Problem description:
Copy all the lines of the data that include the word "topScores".

:::

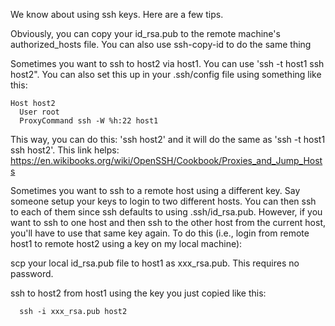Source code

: We know about using ssh keys.  Here are a few tips.

Obviously, you can copy your id_rsa.pub to the remote machine's authorized_hosts file.
You can also use ssh-copy-id to do the same thing

Sometimes you want to ssh to host2 via host1.  You can use 'ssh -t host1 ssh host2".
You can also set this up in your .ssh/config file using something like this:

```
Host host2
  User root
  ProxyCommand ssh -W %h:22 host1
```

This way, you can do this: 'ssh host2' and it will do the same as 'ssh -t host1 ssh host2'.
This link helps: https://en.wikibooks.org/wiki/OpenSSH/Cookbook/Proxies_and_Jump_Hosts


Sometimes you want to ssh to a remote host using a different key.  Say someone setup your keys to login to
two different hosts.  You can then ssh to each of them since ssh defaults to using .ssh/id_rsa.pub.
However, if you want to ssh to one host and then ssh to the other host from the current host, you'll have to
use that same key again.  To do this (i.e., login from remote host1 to remote host2 using a key on my local
machine):

scp your local id_rsa.pub file to host1 as xxx_rsa.pub.  This requires no password.

ssh to host2 from host1 using the key you just copied like this:
```
  ssh -i xxx_rsa.pub host2
```


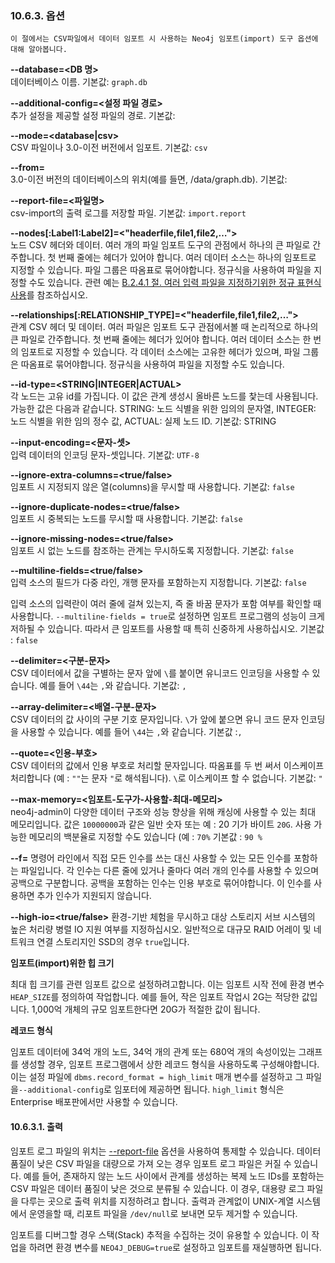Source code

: 
### 10.6.3. 옵션 

```
이 절에서는 CSV파일에서 데이터 임포트 시 사용하는 Neo4j 임포트(import) 도구 옵션에 대해 알아봅니다.
```

**--database=<DB 명>**  
데이터베이스 이름. 기본값: ```graph.db```

**--additional-config=<설정 파일 경로>**  
추가 설정을 제공할 설정 파일의 경로. 기본값:  

**--mode=<database|csv>**  
CSV 파일이나 3.0-이전 버전에서 임포트. 기본값: ```csv```  

**--from=<source-directory>**  
3.0-이전 버전의 데이터베이스의 위치(예를 들면, <neo4j-root>/data/graph.db). 기본값:  

**--report-file=<파일명>**  
csv-import의 출력 로그를 저장할 파일. 기본값: `import.report`  

**--nodes[:Label1:Label2]=<"headerfile,file1,file2,…​">**  
노드 CSV 헤더와 데이터. 여러 개의 파일 임포트 도구의 관점에서 하나의 큰 파일로 간주합니다. 첫 번째 줄에는 헤더가 있어야 합니다. 여러 데이터 소스는 하나의 임포트로 지정할 수 있습니다. 파일 그룹은 따옴표로 묶어야합니다. 정규식을 사용하여 파일을 지정할 수도 있습니다. 관련 예는 [B.2.4.1 절. 여러 입력 파일을 지정하기위한 정규 표현식 사용](/tutorial/import-tool.md)를 참조하십시오. 

**--relationships[:RELATIONSHIP_TYPE]=<"headerfile,file1,file2,…​">**  
관계 CSV 헤더 및 데이터. 여러 파일은 임포트 도구 관점에서볼 때 논리적으로 하나의 큰 파일로 간주합니다. 첫 번째 줄에는 헤더가 있어야 합니다. 여러 데이터 소스는 한 번의 임포트로 지정할 수 있습니다. 각 데이터 소스에는 고유한 헤더가 있으며, 파일 그룹은 따옴표로 묶어야합니다. 정규식을 사용하여 파일을 지정할 수도 있습니다.  

**--id-type=<STRING|INTEGER|ACTUAL>**  
각 노드는 고유 id를 가집니다. 이 값은 관계 생성시 올바른 노드를 찿는데 사용됩니다. 가능한 값은 다음과 같습니다. STRING: 노드 식별을 위한 임의의 문자열, INTEGER: 노드 식별을 위한 임의 정수 값, ACTUAL: 실제 노드 ID. 기본값: STRING

**--input-encoding=<문자-셋>**  
입력 데이터의 인코딩 문자-셋입니다. 기본값: ```UTF-8```

**--ignore-extra-columns=<true/false>**  
임포트 시 지정되지 않은 열(columns)을 무시할 때 사용합니다. 기본값: ```false```  

**--ignore-duplicate-nodes=<true/false>**  
임포트 시 중복되는 노드를 무시할 때 사용합니다. 기본값: ```false```  

**--ignore-missing-nodes=<true/false>**  
임포트 시 없는 노드를 참조하는 관계는 무시하도록 지정합니다. 기본값: ```false``` 

**--multiline-fields=<true/false>**  
입력 소스의 필드가 다중 라인,  개행 문자를 포함하는지 지정합니다.  기본값: ```false```  

입력 소스의 입력란이 여러 줄에 걸쳐 있는지, 즉 줄 바꿈 문자가 포함 여부를 확인할 때 사용합니다.  ```--multiline-fields = true```로 설정하면 임포트 프로그램의 성능이 크게 저하될 수 있습니다. 따라서 큰 임포트를 사용할 때 특히 신중하게 사용하십시오. 기본값 : ```false```

**--delimiter=<구분-문자>**  
CSV 데이터에서 값을 구별하는 문자 앞에 ```\```를 붙이면 유니코드 인코딩을 사용할 수 있습니다. 예를 들어 ```\44```는 ```,```와 같습니다.  기본값: ```,```  

**--array-delimiter=<배열-구분-문자>**  
CSV 데이터의 값 사이의 구분 기호 문자입니다. ```\```가 앞에 붙으면 유니 코드 문자 인코딩을 사용할 수 있습니다. 예를 들어 ```\44```는 ```,```와 같습니다. 기본값 :```,```

**--quote=<인용-부호>**  
CSV 데이터의 값에서 인용 부호로 처리할 문자입니다. 따옴표를 두 번 써서 이스케이프 처리합니다 (예 : ```""```는 문자 ```"```로 해석됩니다). ```\```로 이스케이프 할 수 없습니다. 기본값: ```"```  

**--max-memory=<임포트-도구가-사용할-최대-메모리>**    
neo4j-admin이 다양한 데이터 구조와 성능 향상을 위해 캐싱에 사용할 수 있는 최대 메모리입니다. 
값은 ```10000000```과 같은 일반 숫자 또는 예 : 20 기가 바이트 ```20G```. 사용 가능한 메모리의 백분율로 지정할 수도 있습니다 (예 : ```70%``` 기본값 : ```90 %```

**--f=<arguments-file>**
명령어 라인에서 직접 모든 인수를 쓰는 대신 사용할 수 있는 모든 인수를 포함하는 파일입니다.  각 인수는 다른 줄에 있거나 줄마다 여러 개의 인수를 사용할 수 있으며 공백으로 구분합니다. 공백을 포함하는 인수는 인용 부호로 묶어야합니다. 이 인수를 사용하면 추가 인수가 지원되지 않습니다.

**--high-io=<true/false>**
환경-기반 체험을 무시하고 대상 스토리지 서브 시스템의 높은 처리량 병렬 IO 지원 여부를 지정하십시오.
일반적으로 대규모 RAID 어레이 및 네트워크 연결 스토리지인 SSD의 경우 ```true```입니다.


**임포트(import)위한 힙 크기**  

최대 힙 크기를 관련 임포트 값으로 설정하려고합니다. 이는 임포트 시작 전에 환경 변수 ```HEAP_SIZE```를 정의하여 작업합니다. 예를 들어, 작은 임포트 작업시 2G는 적당한 값입니다. 1,000억 개체의 규모 임포트한다면 20G가 적절한 값이 됩니다. 

**레코드 형식**

임포트 데이터에 34억 개의 노드, 34억 개의 관계 또는 680억 개의 속성이있는 그래프를 생성할 경우, 임포트 프로그램에서 상한 레코드 형식을 사용하도록 구성해야합니다. 이는 설정 파일에 ```dbms.record_format = high_limit``` 매개 변수를 설정하고 그 파일을```--additional-config```로 임포터에 제공하면 됩니다. ```high_limit``` 형식은 Enterprise 배포판에서만 사용할 수 있습니다.

#### 10.6.3.1. 출력 

임포트 로그 파일의 위치는 [--report-file](/tools/import/options.md) 옵션을 사용하여 통제할 수 있습니다. 데이터 품질이 낮은 CSV 파일을 대량으로 가져 오는 경우 임포트 로그 파일은 커질 수 있습니다. 예를 들어, 존재하지 않는 노드 사이에서 관계를 생성하는 복제 노드 IDs를 포함하는 CSV 파일은 데이터 품질이 낮은 것으로 분류될 수 있습니다. 이 경우, 대용량 로그 파일을 다루는 곳으로 출력 위치를 지정하려고 합니다. 출력과 관계없이 UNIX-계열 시스템에서 운영을할 때, 리포트 파일을 ```/dev/null```로 보내면 모두 제거할 수 있습니다. 

임포트를 디버그할 경우 스택(Stack) 추적을 수집하는 것이 유용할 수 있습니다. 이 작업을 하려면 환경 변수를 ```NEO4J_DEBUG=true```로 설정하고 임포트를 재실행하면 됩니다. 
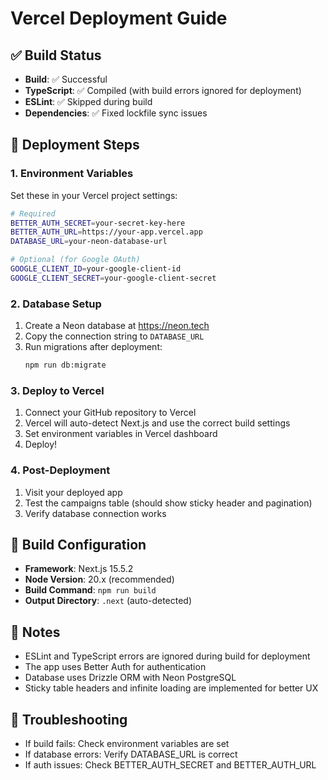 # Vercel Deployment Guide

## ✅ Build Status
- **Build**: ✅ Successful
- **TypeScript**: ✅ Compiled (with build errors ignored for deployment)
- **ESLint**: ✅ Skipped during build
- **Dependencies**: ✅ Fixed lockfile sync issues

## 🚀 Deployment Steps

### 1. Environment Variables
Set these in your Vercel project settings:

```bash
# Required
BETTER_AUTH_SECRET=your-secret-key-here
BETTER_AUTH_URL=https://your-app.vercel.app
DATABASE_URL=your-neon-database-url

# Optional (for Google OAuth)
GOOGLE_CLIENT_ID=your-google-client-id
GOOGLE_CLIENT_SECRET=your-google-client-secret
```

### 2. Database Setup
1. Create a Neon database at https://neon.tech
2. Copy the connection string to `DATABASE_URL`
3. Run migrations after deployment:
   ```bash
   npm run db:migrate
   ```

### 3. Deploy to Vercel
1. Connect your GitHub repository to Vercel
2. Vercel will auto-detect Next.js and use the correct build settings
3. Set environment variables in Vercel dashboard
4. Deploy!

### 4. Post-Deployment
1. Visit your deployed app
2. Test the campaigns table (should show sticky header and pagination)
3. Verify database connection works

## 🔧 Build Configuration
- **Framework**: Next.js 15.5.2
- **Node Version**: 20.x (recommended)
- **Build Command**: `npm run build`
- **Output Directory**: `.next` (auto-detected)

## 📝 Notes
- ESLint and TypeScript errors are ignored during build for deployment
- The app uses Better Auth for authentication
- Database uses Drizzle ORM with Neon PostgreSQL
- Sticky table headers and infinite loading are implemented for better UX

## 🐛 Troubleshooting
- If build fails: Check environment variables are set
- If database errors: Verify DATABASE_URL is correct
- If auth issues: Check BETTER_AUTH_SECRET and BETTER_AUTH_URL
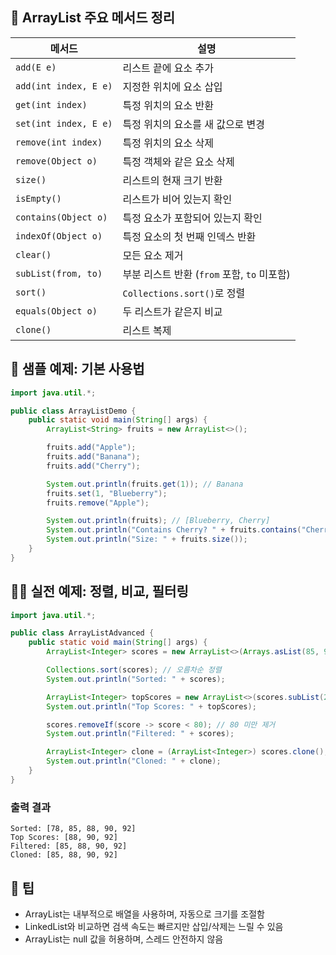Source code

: ## 🧰 ArrayList 주요 메서드 정리

| 메서드                  | 설명                                                  |
|-------------------------|-------------------------------------------------------|
| `add(E e)`              | 리스트 끝에 요소 추가                                 |
| `add(int index, E e)`   | 지정한 위치에 요소 삽입                               |
| `get(int index)`        | 특정 위치의 요소 반환                                 |
| `set(int index, E e)`   | 특정 위치의 요소를 새 값으로 변경                     |
| `remove(int index)`     | 특정 위치의 요소 삭제                                 |
| `remove(Object o)`      | 특정 객체와 같은 요소 삭제                            |
| `size()`                | 리스트의 현재 크기 반환                               |
| `isEmpty()`             | 리스트가 비어 있는지 확인                             |
| `contains(Object o)`    | 특정 요소가 포함되어 있는지 확인                      |
| `indexOf(Object o)`     | 특정 요소의 첫 번째 인덱스 반환                       |
| `clear()`               | 모든 요소 제거                                        |
| `subList(from, to)`     | 부분 리스트 반환 (`from` 포함, `to` 미포함)           |
| `sort()`                | `Collections.sort()`로 정렬                           |
| `equals(Object o)`      | 두 리스트가 같은지 비교                               |
| `clone()`               | 리스트 복제                                           |


## 🧪 샘플 예제: 기본 사용법
```java
import java.util.*;

public class ArrayListDemo {
    public static void main(String[] args) {
        ArrayList<String> fruits = new ArrayList<>();

        fruits.add("Apple");
        fruits.add("Banana");
        fruits.add("Cherry");

        System.out.println(fruits.get(1)); // Banana
        fruits.set(1, "Blueberry");
        fruits.remove("Apple");

        System.out.println(fruits); // [Blueberry, Cherry]
        System.out.println("Contains Cherry? " + fruits.contains("Cherry"));
        System.out.println("Size: " + fruits.size());
    }
}
```

## 🧑‍💻 실전 예제: 정렬, 비교, 필터링
```java
import java.util.*;

public class ArrayListAdvanced {
    public static void main(String[] args) {
        ArrayList<Integer> scores = new ArrayList<>(Arrays.asList(85, 92, 78, 90, 88));

        Collections.sort(scores); // 오름차순 정렬
        System.out.println("Sorted: " + scores);

        ArrayList<Integer> topScores = new ArrayList<>(scores.subList(2, 5));
        System.out.println("Top Scores: " + topScores);

        scores.removeIf(score -> score < 80); // 80 미만 제거
        System.out.println("Filtered: " + scores);

        ArrayList<Integer> clone = (ArrayList<Integer>) scores.clone();
        System.out.println("Cloned: " + clone);
    }
}
```
###  출력 결과
```
Sorted: [78, 85, 88, 90, 92]
Top Scores: [88, 90, 92]
Filtered: [85, 88, 90, 92]
Cloned: [85, 88, 90, 92]

```

## 📌 팁
- ArrayList는 내부적으로 배열을 사용하며, 자동으로 크기를 조절함
- LinkedList와 비교하면 검색 속도는 빠르지만 삽입/삭제는 느릴 수 있음
- ArrayList는 null 값을 허용하며, 스레드 안전하지 않음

:::

Result below:
        ArrayList<Integer> topScores = new ArrayList<>(scores.subList(2, 5));
        System.out.println("Top Scores: " + topScores);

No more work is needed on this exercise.